Although having a lot of experience visualizing Matternet drones (as a freelancer from London) this drone was different since it had to work for real :)
The challenge was to balance different features and work within harsh constraints in a short development timeline with no professional engineering help.
Early in the ideation phase, I designed a circle around the payload. It felt right for various functional, operational and form reasons.
Sketches: All through the process I was very fortunate to collaborate with Marc Shillum (CXO at the time) I learnt a lot from him and enjoyed our time together.
When designing a quadrocopter that is based on symmetry and balance, it makes sense to maintain the center of gravity in the middle of the four spinning propellers.
It seemed natural to position the battery on the top of the payload for various reasons:
1.Maintaining CG (battery is the heaviest part of the vehicle)
2.Eliminating payload lock mechanism, and by that saving weight and complexity (constraining the payload from 5 directions and blocking it from the sixth)
3. Allowing the user to interact with the drone from the top for a more safe and easy interaction. (Until this day most other delivery drones require the users to stick their hands under the drone and in the way of the propellers)
Center of gravity guided the rest of the architecture by creating two symmetrical volumes that populate the electronics and parachute.
Having experience in additive manufacturing (AM/ 3d printing) and SLS technology from my previous job, I embarked on an experimental process of 3D printing our drones.
AM allowed us to:
1. Save weight by fusing parts and details.
2. Avoid high tooling costs.
3. Iterate hardware fast
4. Fly our prototypes!
Although the first version worked, we progressed to a monocoque approach to reduce part count and reduce assembly time.
I continued to experiment with both structure and materials.
After some failed experiments trying to develop an in-house parachute system, I advised to partner with a professional parachute supplier, and customize their system in M1.
Managing the integration project in an unusually short timeline was stressful but was all worth it once we saw the first deployment of the parachute.
The parachute system only deploys when something goes wrong in the vehicle or if it flies outside its pre-defined envelope for some reason.
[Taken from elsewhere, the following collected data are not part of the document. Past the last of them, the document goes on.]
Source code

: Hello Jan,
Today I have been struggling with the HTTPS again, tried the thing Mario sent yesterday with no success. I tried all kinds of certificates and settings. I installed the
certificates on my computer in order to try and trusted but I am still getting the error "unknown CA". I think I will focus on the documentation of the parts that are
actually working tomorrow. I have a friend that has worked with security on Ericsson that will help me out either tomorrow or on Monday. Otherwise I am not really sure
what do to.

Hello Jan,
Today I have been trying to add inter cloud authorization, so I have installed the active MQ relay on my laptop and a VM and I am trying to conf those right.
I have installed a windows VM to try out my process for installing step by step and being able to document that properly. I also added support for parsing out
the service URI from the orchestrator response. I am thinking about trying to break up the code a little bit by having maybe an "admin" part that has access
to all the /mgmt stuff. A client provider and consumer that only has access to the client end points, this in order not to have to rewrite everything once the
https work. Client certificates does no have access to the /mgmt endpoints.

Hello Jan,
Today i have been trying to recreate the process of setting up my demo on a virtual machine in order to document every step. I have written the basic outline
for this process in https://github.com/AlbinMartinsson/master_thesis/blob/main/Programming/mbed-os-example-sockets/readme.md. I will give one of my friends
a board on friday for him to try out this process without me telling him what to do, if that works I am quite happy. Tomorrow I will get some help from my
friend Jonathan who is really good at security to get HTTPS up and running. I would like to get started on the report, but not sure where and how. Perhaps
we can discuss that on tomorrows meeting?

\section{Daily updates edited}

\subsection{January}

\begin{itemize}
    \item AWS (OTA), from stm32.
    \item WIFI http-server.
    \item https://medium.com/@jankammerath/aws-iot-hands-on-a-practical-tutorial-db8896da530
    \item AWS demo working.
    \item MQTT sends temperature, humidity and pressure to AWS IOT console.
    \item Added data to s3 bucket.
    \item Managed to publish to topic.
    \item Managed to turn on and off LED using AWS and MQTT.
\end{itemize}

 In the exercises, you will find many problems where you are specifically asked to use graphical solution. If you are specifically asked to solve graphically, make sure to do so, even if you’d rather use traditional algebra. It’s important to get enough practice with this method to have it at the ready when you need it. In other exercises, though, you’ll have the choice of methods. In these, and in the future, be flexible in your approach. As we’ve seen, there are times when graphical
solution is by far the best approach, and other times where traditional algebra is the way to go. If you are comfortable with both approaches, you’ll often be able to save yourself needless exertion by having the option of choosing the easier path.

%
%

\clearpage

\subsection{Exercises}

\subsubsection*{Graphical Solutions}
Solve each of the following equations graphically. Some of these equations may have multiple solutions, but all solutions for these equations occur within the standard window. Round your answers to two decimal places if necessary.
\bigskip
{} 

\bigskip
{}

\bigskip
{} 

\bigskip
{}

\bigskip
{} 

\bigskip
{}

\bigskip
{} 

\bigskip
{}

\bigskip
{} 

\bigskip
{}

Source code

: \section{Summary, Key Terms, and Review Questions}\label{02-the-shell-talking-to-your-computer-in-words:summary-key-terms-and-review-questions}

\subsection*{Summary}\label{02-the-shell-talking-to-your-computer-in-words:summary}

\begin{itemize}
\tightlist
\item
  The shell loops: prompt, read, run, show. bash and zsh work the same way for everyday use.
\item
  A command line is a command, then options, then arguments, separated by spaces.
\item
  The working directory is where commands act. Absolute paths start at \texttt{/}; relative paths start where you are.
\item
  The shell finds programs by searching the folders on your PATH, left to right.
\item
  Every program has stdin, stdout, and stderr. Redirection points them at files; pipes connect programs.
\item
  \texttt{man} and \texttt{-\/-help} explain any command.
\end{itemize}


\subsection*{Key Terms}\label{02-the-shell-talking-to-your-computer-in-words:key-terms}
The parachute and its redundant control system allowed M1 to get the first drone certification by the Swiss aviation authorities.
Since safety is our first guideline when designing any component of the ecosystem, we made an effort to incorporate propeller guards. The challenge was how to create a lightweight and rigid structure in such a big object.
It was incredible to experience how non-threatening it was standing near a drone with covered propellers.
After a lot of experimentation, we laid out the trade-offs and decided to put on hold covering the propellers and tackle the safety challenge from a completely different approach.
It was important to me that we produce a simple and easy to understand object which will not threaten its surroundings.
Details such as; not having pointy landing gear, hiding most of the fastening details, white matte finish and using simple geometry contributed to this.
At one point of the development process, I thought that it would be nicer (and more efficient) to start naming our drones after inspiring creatives.
These are some of them:
The M1 development journey was the most challenging task that I have taken at that point in my career.
Of course it was a challenge because of technical complexity and managing this complex development process, but today I feel that the biggest lessons that I have learned had nothing to do with design but rather with people.
I learned that belief, hard work and courage can overcome the most adverse, confident and loud voices around the table.
I believe that I would have failed if I didn't have the support of a few influential people around me. Today I am very happy to be a part of a such a professional team that understands the power of good design.